Arbitration agreements between skilled nursing operators and residents have become a key battleground in the long-term care space, as the Centers for Medicare & Medicaid Services (CMS) seeks to roll back an Obama-era regulation that would have banned them.
But the fight over arbitration clauses — which prevent parties from seeking legal remedies from disputes in favor of a third-party process — also extends to employees, and a Supreme Court case could soon decide their fate.
Long-term care providers should keep a close eye on National Labor Relations Board v. Murphy Oil USA, lawyer Thomas Keim, Jr. told an audience at the American Health Care Association’s (AHCA) annual convention and expo in Las Vegas on this week.
That case, heard by the Supreme Court earlier this month, could decide whether employers can require workers to enter into arbitration agreements. These clauses help companies protect themselves against costly class-action lawsuits, as they require employees to work out wage or other employment issues individually, according to Keim, a partner at FordHarrison LLP in Spartanburg, S.C.
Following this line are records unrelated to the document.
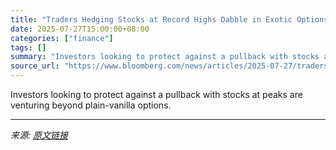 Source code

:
 ```yaml
---
title: "Traders Hedging Stocks at Record Highs Dabble in Exotic Options"
date: 2025-07-27T15:00:00+08:00
categories: ["finance"]
tags: []
summary: "Investors looking to protect against a pullback with stocks at peaks are venturing beyond plain-vanilla options."
source_url: "https://www.bloomberg.com/news/articles/2025-07-27/traders-hedging-stocks-at-record-highs-dabble-in-exotic-options"
---
```


Investors looking to protect against a pullback with stocks at peaks are venturing beyond plain-vanilla options.

---

*来源: [原文链接](https://www.bloomberg.com/news/articles/2025-07-27/traders-hedging-stocks-at-record-highs-dabble-in-exotic-options)*
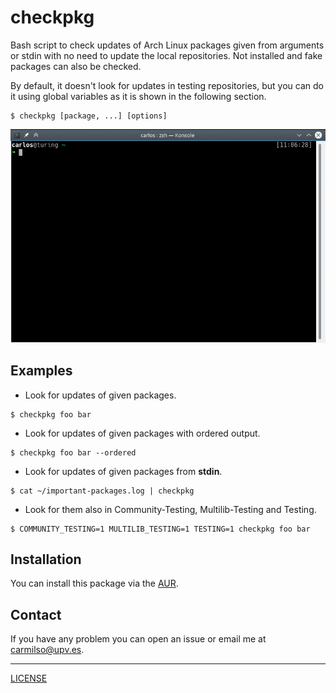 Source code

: # checkpkg

Bash script to check updates of Arch Linux packages given from arguments or stdin with no need to update the local repositories. Not installed and fake packages can also be checked.

By default, it doesn't look for updates in testing repositories, but you can do it using global variables as it is shown in the following section.

```
$ checkpkg [package, ...] [options]
```

![demo](./demo.gif)

## Examples

* Look for updates of given packages.
```
$ checkpkg foo bar
```

* Look for updates of given packages with ordered output.
```
$ checkpkg foo bar --ordered
```

* Look for updates of given packages from **stdin**.
```
$ cat ~/important-packages.log | checkpkg
```

* Look for them also in Community-Testing, Multilib-Testing and Testing.
```
$ COMMUNITY_TESTING=1 MULTILIB_TESTING=1 TESTING=1 checkpkg foo bar
```

## Installation

You can install this package via the [AUR](https://aur.archlinux.org/packages/checkpkg/).

## Contact

If you have any problem you can open an issue or email me at carmilso@upv.es.

---

[LICENSE](./LICENSE)
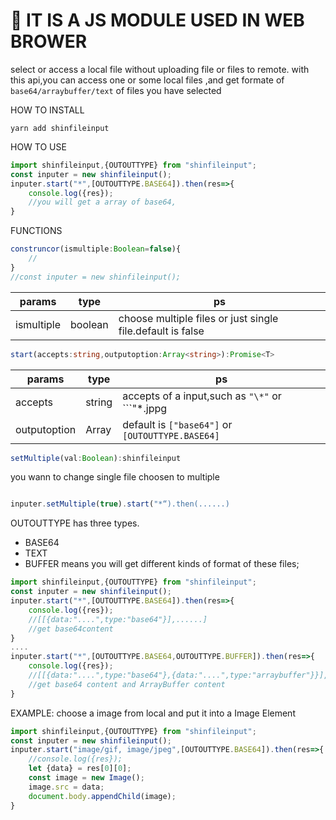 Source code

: # 🚀 IT IS A JS MODULE USED IN WEB BROWER

select or access a local file without uploading file or files to remote.
with this api,you can access one or some local files ,and get formate of ```base64/arraybuffer/text``` of files you have selected

HOW TO INSTALL
```
yarn add shinfileinput
```
HOW TO USE

```typescript
import shinfileinput,{OUTOUTTYPE} from "shinfileinput";
const inputer = new shinfileinput();
inputer.start("*",[OUTOUTTYPE.BASE64]).then(res=>{
    console.log({res});
    //you will get a array of base64, 
}
```
FUNCTIONS
```typescript
construncor(ismultiple:Boolean=false){
    //
}
//const inputer = new shinfileinput();
```
params | type |  ps|  
-|-|-
ismultiple | boolean | choose multiple files or just single file.default is false |

```typescript
start(accepts:string,outputoption:Array<string>):Promise<T>
```
params | type |  ps|  
-|-|-
accepts | string | accepts of a input,such as ```"\*"``` or ```"\*.jppg|*.png"```|
outputoption | Array | default is ```["base64"]``` or ```[OUTOUTTYPE.BASE64]```|
```typescript
setMultiple(val:Boolean):shinfileinput
```
you wann to change single file choosen to multiple
```typescript

inputer.setMultiple(true).start("*“).then(......)
```



OUTOUTTYPE has three types.
+ BASE64
+ TEXT
+ BUFFER
means you will get different kinds of format of these files;

```typescript
import shinfileinput,{OUTOUTTYPE} from "shinfileinput";
const inputer = new shinfileinput();
inputer.start("*",[OUTOUTTYPE.BASE64]).then(res=>{
    console.log({res});
    //[[{data:"....",type:"base64"}],......]
    //get base64content
}
....
inputer.start("*",[OUTOUTTYPE.BASE64,OUTOUTTYPE.BUFFER]).then(res=>{
    console.log({res});
    //[[{data:"....",type:"base64"},{data:"....",type:"arraybuffer"}}],......]
    //get base64 content and ArrayBuffer content
}

```

EXAMPLE:
choose a image from local and put it into a Image Element

```javascript
import shinfileinput,{OUTOUTTYPE} from "shinfileinput";
const inputer = new shinfileinput();
inputer.start("image/gif, image/jpeg",[OUTOUTTYPE.BASE64]).then(res=>{
    //console.log({res});
    let {data} = res[0][0];
    const image = new Image();
    image.src = data;
    document.body.appendChild(image);
}

```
For instance, Keim said, if two or more employees band together and claim they have been shortchanged for work performed during lunch periods, a company could find itself on the hook for back wages for all similar employees at the firm — whether or not their paychecks were handled improperly.
“The costs of defending it are staggering,” Keim said.
But federal labor officials have argued that such clauses violate laws that protect workers’ rights to take collective actions against employers. Now it’s up for the high court to decide, with a ruling expected before the end of 2017.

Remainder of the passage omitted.